══ DATA FOR THIS TASK ══

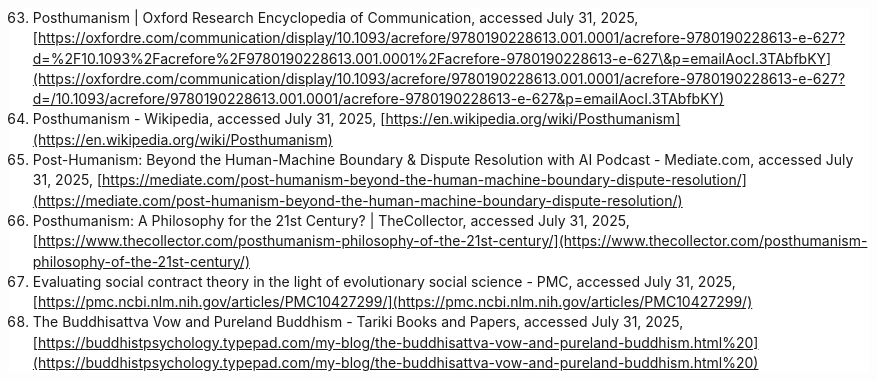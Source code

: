 63. Posthumanism | Oxford Research Encyclopedia of Communication, accessed July 31, 2025, [https://oxfordre.com/communication/display/10.1093/acrefore/9780190228613.001.0001/acrefore-9780190228613-e-627?d=%2F10.1093%2Facrefore%2F9780190228613.001.0001%2Facrefore-9780190228613-e-627\&p=emailAocI.3TAbfbKY](https://oxfordre.com/communication/display/10.1093/acrefore/9780190228613.001.0001/acrefore-9780190228613-e-627?d=/10.1093/acrefore/9780190228613.001.0001/acrefore-9780190228613-e-627&p=emailAocI.3TAbfbKY)  
64. Posthumanism \- Wikipedia, accessed July 31, 2025, [https://en.wikipedia.org/wiki/Posthumanism](https://en.wikipedia.org/wiki/Posthumanism)  
65. Post-Humanism: Beyond the Human-Machine Boundary & Dispute Resolution with AI Podcast \- Mediate.com, accessed July 31, 2025, [https://mediate.com/post-humanism-beyond-the-human-machine-boundary-dispute-resolution/](https://mediate.com/post-humanism-beyond-the-human-machine-boundary-dispute-resolution/)  
66. Posthumanism: A Philosophy for the 21st Century? | TheCollector, accessed July 31, 2025, [https://www.thecollector.com/posthumanism-philosophy-of-the-21st-century/](https://www.thecollector.com/posthumanism-philosophy-of-the-21st-century/)  
67. Evaluating social contract theory in the light of evolutionary social science \- PMC, accessed July 31, 2025, [https://pmc.ncbi.nlm.nih.gov/articles/PMC10427299/](https://pmc.ncbi.nlm.nih.gov/articles/PMC10427299/)  
68. The Buddhisattva Vow and Pureland Buddhism \- Tariki Books and Papers, accessed July 31, 2025, [https://buddhistpsychology.typepad.com/my-blog/the-buddhisattva-vow-and-pureland-buddhism.html%20](https://buddhistpsychology.typepad.com/my-blog/the-buddhisattva-vow-and-pureland-buddhism.html%20)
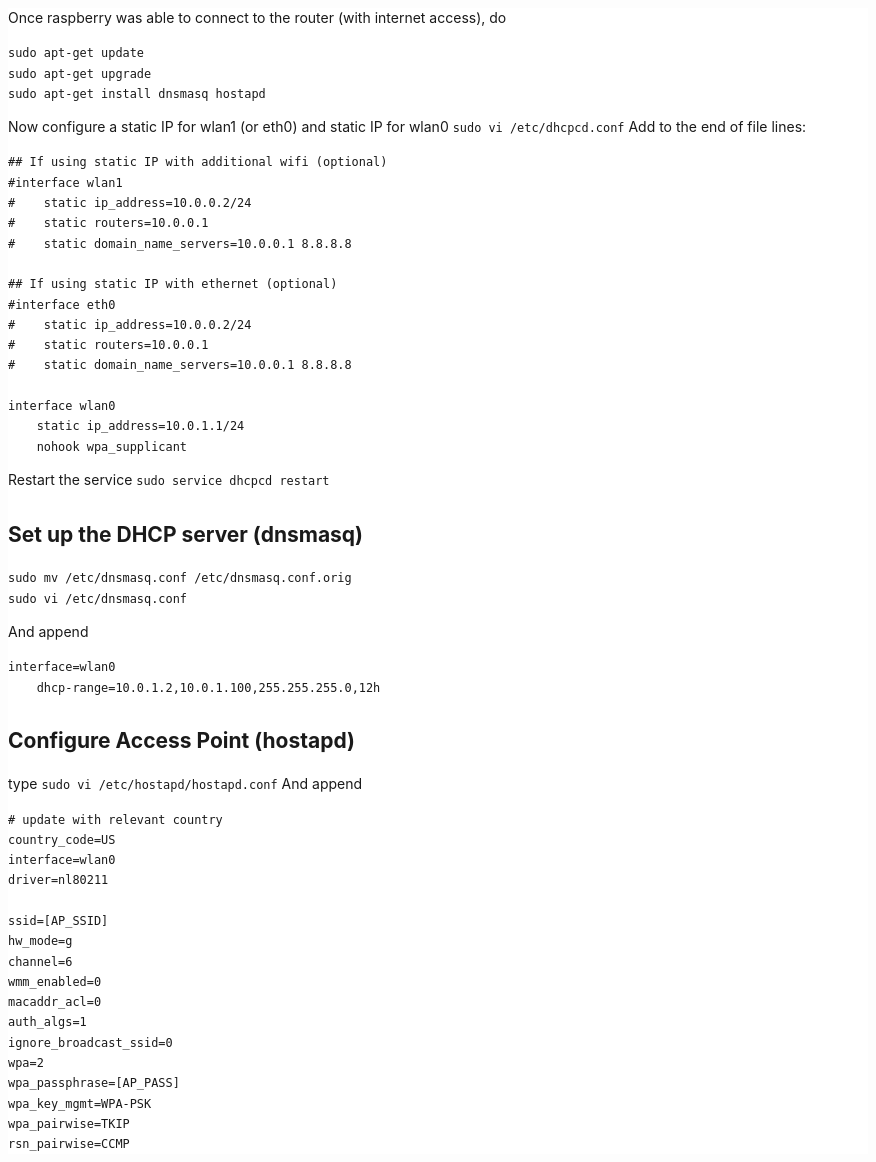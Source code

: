 Once raspberry was able to connect to the router (with internet access), do
```shell
sudo apt-get update
sudo apt-get upgrade
sudo apt-get install dnsmasq hostapd
```

Now configure a static IP for wlan1 (or eth0) and static IP for wlan0 `sudo vi /etc/dhcpcd.conf`
Add to the end of file lines:
```shell
## If using static IP with additional wifi (optional)
#interface wlan1
#    static ip_address=10.0.0.2/24
#    static routers=10.0.0.1
#    static domain_name_servers=10.0.0.1 8.8.8.8

## If using static IP with ethernet (optional)
#interface eth0
#    static ip_address=10.0.0.2/24
#    static routers=10.0.0.1
#    static domain_name_servers=10.0.0.1 8.8.8.8

interface wlan0
    static ip_address=10.0.1.1/24
    nohook wpa_supplicant
```

Restart the service `sudo service dhcpcd restart`

Set up the DHCP server (dnsmasq)
--------------------------------
```shell
sudo mv /etc/dnsmasq.conf /etc/dnsmasq.conf.orig  
sudo vi /etc/dnsmasq.conf
```
And append
```shell
interface=wlan0
    dhcp-range=10.0.1.2,10.0.1.100,255.255.255.0,12h
```

Configure Access Point (hostapd)
--------------------------------
type `sudo vi /etc/hostapd/hostapd.conf`
And append
```shell
# update with relevant country
country_code=US
interface=wlan0
driver=nl80211

ssid=[AP_SSID]
hw_mode=g
channel=6
wmm_enabled=0
macaddr_acl=0
auth_algs=1
ignore_broadcast_ssid=0
wpa=2
wpa_passphrase=[AP_PASS]
wpa_key_mgmt=WPA-PSK
wpa_pairwise=TKIP
rsn_pairwise=CCMP
```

═══

_WHAT YOU HAVE TO DO:_
Each line of the entries above that includes the string "accessed" should be copied out.

_ANSWER FOR THE TASK:_
: 63. Posthumanism | Oxford Research Encyclopedia of Communication, accessed July 31, 2025, [https://oxfordre.com/communication/display/10.1093/acrefore/9780190228613.001.0001/acrefore-9780190228613-e-627?d=%2F10.1093%2Facrefore%2F9780190228613.001.0001%2Facrefore-9780190228613-e-627\&p=emailAocI.3TAbfbKY](https://oxfordre.com/communication/display/10.1093/acrefore/9780190228613.001.0001/acrefore-9780190228613-e-627?d=/10.1093/acrefore/9780190228613.001.0001/acrefore-9780190228613-e-627&p=emailAocI.3TAbfbKY)  
64. Posthumanism \- Wikipedia, accessed July 31, 2025, [https://en.wikipedia.org/wiki/Posthumanism](https://en.wikipedia.org/wiki/Posthumanism)  
65. Post-Humanism: Beyond the Human-Machine Boundary & Dispute Resolution with AI Podcast \- Mediate.com, accessed July 31, 2025, [https://mediate.com/post-humanism-beyond-the-human-machine-boundary-dispute-resolution/](https://mediate.com/post-humanism-beyond-the-human-machine-boundary-dispute-resolution/)  
66. Posthumanism: A Philosophy for the 21st Century? | TheCollector, accessed July 31, 2025, [https://www.thecollector.com/posthumanism-philosophy-of-the-21st-century/](https://www.thecollector.com/posthumanism-philosophy-of-the-21st-century/)  
67. Evaluating social contract theory in the light of evolutionary social science \- PMC, accessed July 31, 2025, [https://pmc.ncbi.nlm.nih.gov/articles/PMC10427299/](https://pmc.ncbi.nlm.nih.gov/articles/PMC10427299/)  
68. The Buddhisattva Vow and Pureland Buddhism \- Tariki Books and Papers, accessed July 31, 2025, [https://buddhistpsychology.typepad.com/my-blog/the-buddhisattva-vow-and-pureland-buddhism.html%20](https://buddhistpsychology.typepad.com/my-blog/the-buddhisattva-vow-and-pureland-buddhism.html%20)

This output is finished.